> **Work to complete**
Each line of the data that includes "arctan" must be copied.

Records drawn from a dataset
========================================
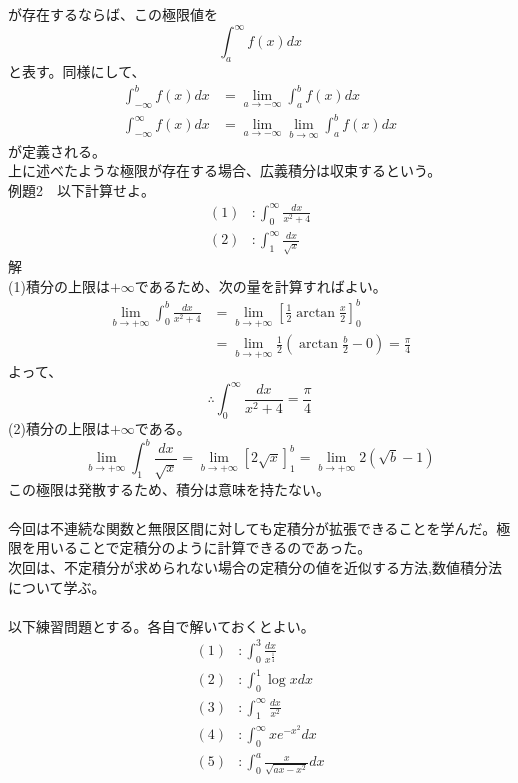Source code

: \documentclass[a4j,dvipdfmx]{jsarticle}
\begin{document}
が存在するならば、この極限値を
\begin{equation}
    \int_a^{\infty}f(x)dx
\end{equation}
と表す。同様にして、
\begin{align}
    \int_{-\infty}^bf(x)dx&=\lim_{a\to-\infty}\int_a^bf(x)dx\\
    \int_{-\infty}^{\infty}f(x)dx&=\lim_{a\to-\infty}\lim_{b\to\infty}\int_a^bf(x)dx
\end{align}
が定義される。\\
上に述べたような極限が存在する場合、広義積分は収束するという。\\
例題2　以下計算せよ。\\
\begin{align*}
    (1)&:\int_0^{\infty}\frac{dx}{x^2+4}\\
    (2)&:\int_1^{\infty}\frac{dx}{\sqrt{x}}
\end{align*}
解\\
(1)積分の上限は$+\infty$であるため、次の量を計算すればよい。\\
\begin{align*}
    \lim_{b\to+\infty}\int_0^b\frac{dx}{x^2+4}&=\lim_{b\to+\infty}[\frac{1}{2}\arctan\frac{x}{2}]_0^b\\
    &=\lim_{b\to+\infty}\frac{1}{2}(\arctan\frac{b}{2}-0)=\frac{\pi}{4}
\end{align*}
よって、
\begin{equation*}
    \therefore \int_0^{\infty}\frac{dx}{x^2+4} =\frac{\pi}{4}
\end{equation*}
(2)積分の上限は$+\infty$である。
\begin{equation*}
    \lim_{b\to+\infty}\int_1^{b}\frac{dx}{\sqrt{x}}=\lim_{b\to+\infty}[2\sqrt{x}]_1^b=\lim_{b\to+\infty}2(\sqrt{b}-1)
\end{equation*}
この極限は発散するため、積分は意味を持たない。\\\\
今回は不連続な関数と無限区間に対しても定積分が拡張できることを学んだ。極限を用いることで定積分のように計算できるのであった。\\
次回は、不定積分が求められない場合の定積分の値を近似する方法,数値積分法について学ぶ。\\\\
以下練習問題とする。各自で解いておくとよい。\\
\begin{align*}
    (1)&:\int_0^3\frac{dx}{x^{\frac{1}{4}}}\\
    (2)&:\int_0^1\log xdx\\
    (3)&:\int_1^{\infty}\frac{dx}{x^2}\\
    (4)&:\int_0^{\infty}xe^{-x^2}dx\\
    (5)&:\int_0^a\frac{x}{\sqrt{ax-x^2}}dx
\end{align*}
\end{document}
========================================
> **The completed task**
    \lim_{b\to+\infty}\int_0^b\frac{dx}{x^2+4}&=\lim_{b\to+\infty}[\frac{1}{2}\arctan\frac{x}{2}]_0^b\\
    &=\lim_{b\to+\infty}\frac{1}{2}(\arctan\frac{b}{2}-0)=\frac{\pi}{4}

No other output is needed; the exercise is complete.